There was a broad maximum in the frequency of severe weather in the southern to central plains region. The region characterized by >30 severe storm reports per 10 000 km2 per warm season was located over Oklahoma, northern Texas, the Texas Panhandle, and most of Kansas stretching west to the Kansas–Colorado–Nebraska border. This broad frequency maximum is generally consistent with the long-term climatology of tornadoes (Kelly et al. 1978; Concannon et al. 2000) and large hail (Kelly et al. 1985).4 The absolute maxima exceeded 60 severe storm reports per 10 000 km2 per warm season in northwestern Oklahoma.5 In addition to a decrease in severe storm report frequency from the central to eastern United States, there was a clear north-to-south gradient in the frequency of severe storm reports. The mean frequency was 24.8 (10 000 km2)−1 per warm season in the southern plains (e.g., see Fig. 3 for depiction of regions). On the other hand, the mean frequency of severe storm reports decreased to 9.1 (10 000 km2)−1 per warm season in the northern plains. The average frequency in the eastern region was significantly less than the southern and central plains but comparable to the northern plains. See Table 2 for a summary of the mean severe storm report frequency per region.

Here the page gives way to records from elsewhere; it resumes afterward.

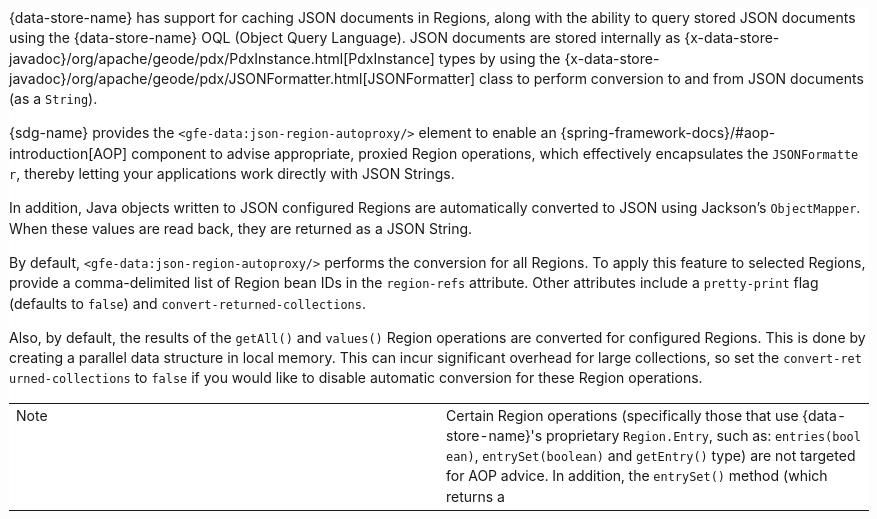 <div class="sectionbody">

<div class="paragraph">

{data-store-name} has support for caching JSON documents in Regions,
along with the ability to query stored JSON documents using the
{data-store-name} OQL (Object Query Language). JSON documents are stored
internally as
{x-data-store-javadoc}/org/apache/geode/pdx/PdxInstance.html\[PdxInstance\]
types by using the
{x-data-store-javadoc}/org/apache/geode/pdx/JSONFormatter.html\[JSONFormatter\]
class to perform conversion to and from JSON documents (as a `String`).

</div>

<div class="paragraph">

{sdg-name} provides the `<gfe-data:json-region-autoproxy/>` element to
enable an {spring-framework-docs}/#aop-introduction\[AOP\] component to
advise appropriate, proxied Region operations, which effectively
encapsulates the `JSONFormatter`, thereby letting your applications work
directly with JSON Strings.

</div>

<div class="paragraph">

In addition, Java objects written to JSON configured Regions are
automatically converted to JSON using Jackson’s `ObjectMapper`. When
these values are read back, they are returned as a JSON String.

</div>

<div class="paragraph">

By default, `<gfe-data:json-region-autoproxy/>` performs the conversion
for all Regions. To apply this feature to selected Regions, provide a
comma-delimited list of Region bean IDs in the `region-refs` attribute.
Other attributes include a `pretty-print` flag (defaults to `false`) and
`convert-returned-collections`.

</div>

<div class="paragraph">

Also, by default, the results of the `getAll()` and `values()` Region
operations are converted for configured Regions. This is done by
creating a parallel data structure in local memory. This can incur
significant overhead for large collections, so set the
`convert-returned-collections` to `false` if you would like to disable
automatic conversion for these Region operations.

</div>

<div class="admonitionblock note">

<table>
<colgroup>
<col style="width: 50%" />
<col style="width: 50%" />
</colgroup>
<tbody>
<tr class="odd">
<td class="icon"><div class="title">
Note
</div></td>
<td class="content">Certain Region operations (specifically those that
use {data-store-name}'s proprietary <code>Region.Entry</code>, such as:
<code>entries(boolean)</code>, <code>entrySet(boolean)</code> and
<code>getEntry()</code> type) are not targeted for AOP advice. In
addition, the <code>entrySet()</code> method (which returns a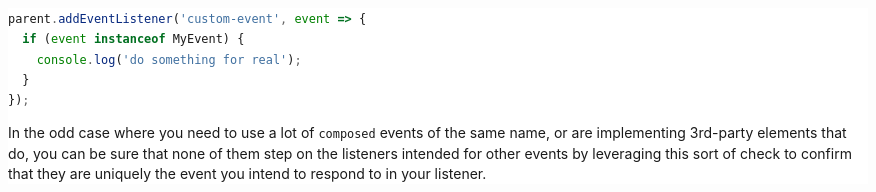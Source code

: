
 ```js
parent.addEventListener('custom-event', event => {
  if (event instanceof MyEvent) {
    console.log('do something for real');
  }
});
```

In the odd case where you need to use a lot of `composed` events of the same name, or are implementing 3rd-party elements that do, you can be sure that none of them step on the listeners intended for other events by leveraging this sort of check to confirm that they are uniquely the event you intend to respond to in your listener.
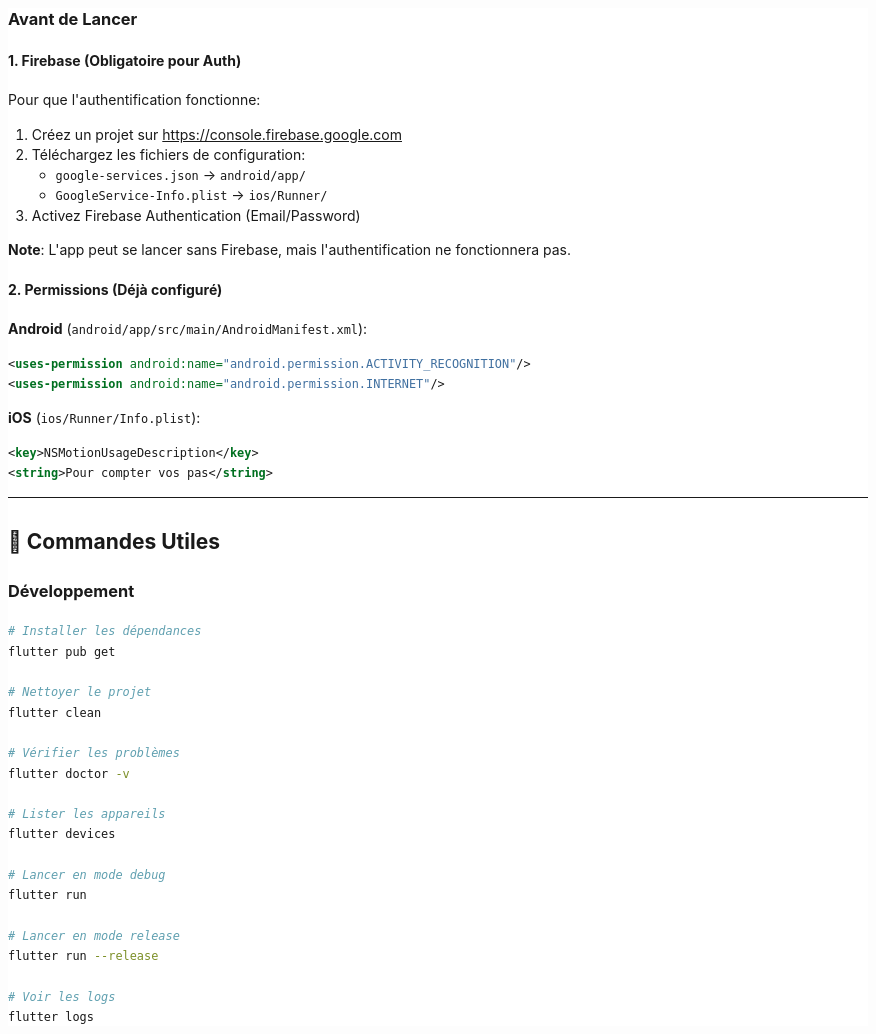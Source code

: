 ### Avant de Lancer

#### 1. Firebase (Obligatoire pour Auth)

Pour que l'authentification fonctionne:

1. Créez un projet sur https://console.firebase.google.com
2. Téléchargez les fichiers de configuration:
   - `google-services.json` → `android/app/`
   - `GoogleService-Info.plist` → `ios/Runner/`
3. Activez Firebase Authentication (Email/Password)

**Note**: L'app peut se lancer sans Firebase, mais l'authentification ne fonctionnera pas.

#### 2. Permissions (Déjà configuré)

**Android** (`android/app/src/main/AndroidManifest.xml`):
```xml
<uses-permission android:name="android.permission.ACTIVITY_RECOGNITION"/>
<uses-permission android:name="android.permission.INTERNET"/>
```

**iOS** (`ios/Runner/Info.plist`):
```xml
<key>NSMotionUsageDescription</key>
<string>Pour compter vos pas</string>
```

---

## 🔧 Commandes Utiles

### Développement

```bash
# Installer les dépendances
flutter pub get

# Nettoyer le projet
flutter clean

# Vérifier les problèmes
flutter doctor -v

# Lister les appareils
flutter devices

# Lancer en mode debug
flutter run

# Lancer en mode release
flutter run --release

# Voir les logs
flutter logs
```

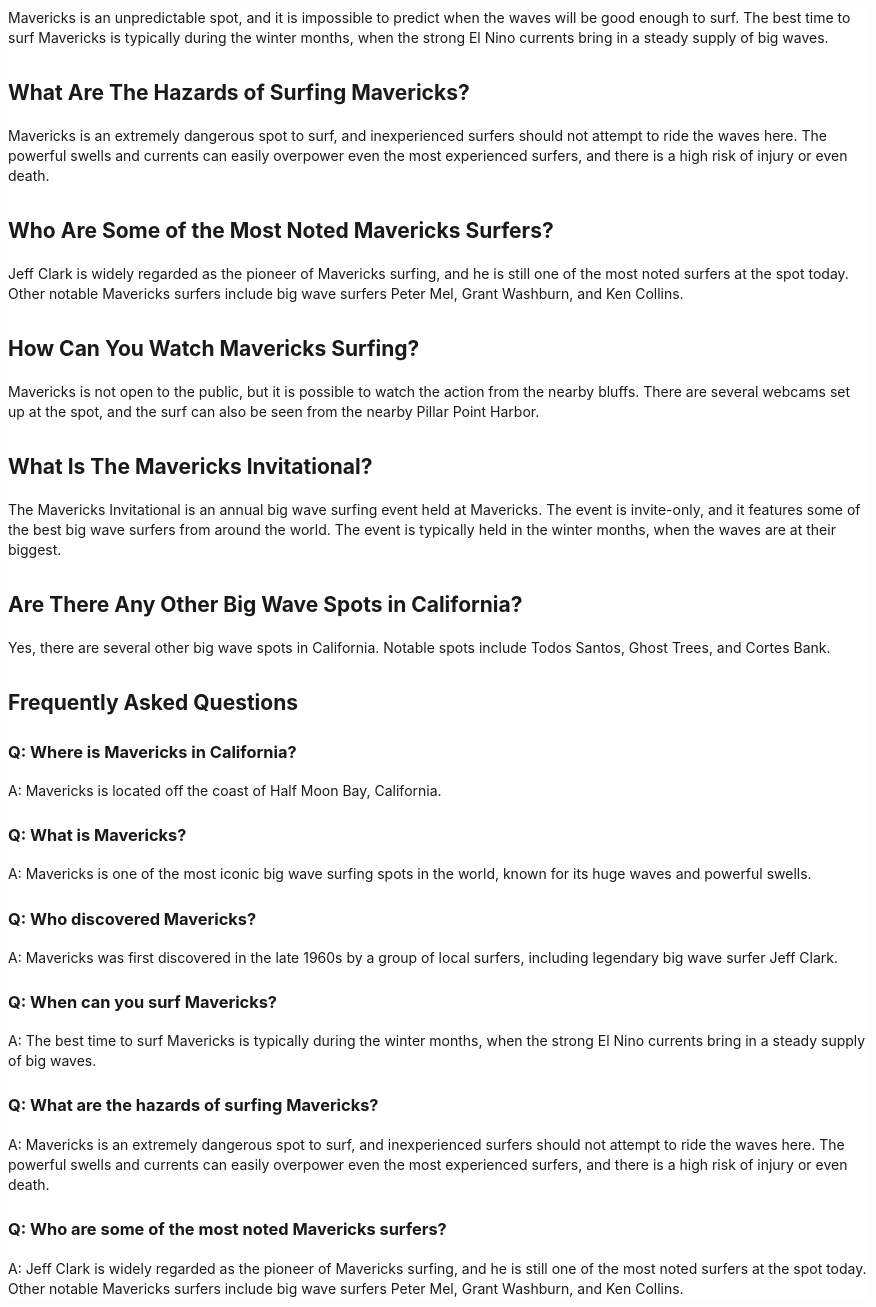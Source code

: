 Mavericks is an unpredictable spot, and it is impossible to predict when the waves will be good enough to surf. The best time to surf Mavericks is typically during the winter months, when the strong El Nino currents bring in a steady supply of big waves.

<h2>What Are The Hazards of Surfing Mavericks? </h2>

Mavericks is an extremely dangerous spot to surf, and inexperienced surfers should not attempt to ride the waves here. The powerful swells and currents can easily overpower even the most experienced surfers, and there is a high risk of injury or even death.

<h2>Who Are Some of the Most Noted Mavericks Surfers? </h2>

Jeff Clark is widely regarded as the pioneer of Mavericks surfing, and he is still one of the most noted surfers at the spot today. Other notable Mavericks surfers include big wave surfers Peter Mel, Grant Washburn, and Ken Collins.

<h2>How Can You Watch Mavericks Surfing? </h2>

Mavericks is not open to the public, but it is possible to watch the action from the nearby bluffs. There are several webcams set up at the spot, and the surf can also be seen from the nearby Pillar Point Harbor.

<h2>What Is The Mavericks Invitational? </h2>

The Mavericks Invitational is an annual big wave surfing event held at Mavericks. The event is invite-only, and it features some of the best big wave surfers from around the world. The event is typically held in the winter months, when the waves are at their biggest.

<h2>Are There Any Other Big Wave Spots in California? </h2>

Yes, there are several other big wave spots in California. Notable spots include Todos Santos, Ghost Trees, and Cortes Bank.

<h2>Frequently Asked Questions</h2>

<h3>Q: Where is Mavericks in California?</h3>
A: Mavericks is located off the coast of Half Moon Bay, California. 

<h3>Q: What is Mavericks?</h3>
A: Mavericks is one of the most iconic big wave surfing spots in the world, known for its huge waves and powerful swells.

<h3>Q: Who discovered Mavericks?</h3>
A: Mavericks was first discovered in the late 1960s by a group of local surfers, including legendary big wave surfer Jeff Clark. 

<h3>Q: When can you surf Mavericks?</h3>
A: The best time to surf Mavericks is typically during the winter months, when the strong El Nino currents bring in a steady supply of big waves.

<h3>Q: What are the hazards of surfing Mavericks?</h3>
A: Mavericks is an extremely dangerous spot to surf, and inexperienced surfers should not attempt to ride the waves here. The powerful swells and currents can easily overpower even the most experienced surfers, and there is a high risk of injury or even death.

<h3>Q: Who are some of the most noted Mavericks surfers?</h3>
A: Jeff Clark is widely regarded as the pioneer of Mavericks surfing, and he is still one of the most noted surfers at the spot today. Other notable Mavericks surfers include big wave surfers Peter Mel, Grant Washburn, and Ken Collins.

Gridded maps of the frequency [(10 000 km2)−1 per warm season] and percentage of severe storm reports accompanied by a PNCG lightning event are given in Figs. 4a,b, respectively. Since 61% of all severe storm reports across the contiguous United States were associated with PNCG lightning activity, the geographical pattern in Fig. 4a is comparable to that of Fig. 3. The similarity was especially true in the eastern and southern plains regions where 81% and 63%, respectively, of severe storm reports were accompanied by PNCG lightning in the mean. The exception was in a southwest-to-northeast tilted region in the central and northern plains (e.g., Kansas–Colorado border through Nebraska, eastern South and North Dakota, and into Minnesota), where <40% of severe storm reports were associated with PNCG lightning. The minimum in PNCG percentage (<20%) was located in eastern Nebraska, eastern South Dakota, and western Minnesota, consistent with the results of Zajac and Rutledge (2001).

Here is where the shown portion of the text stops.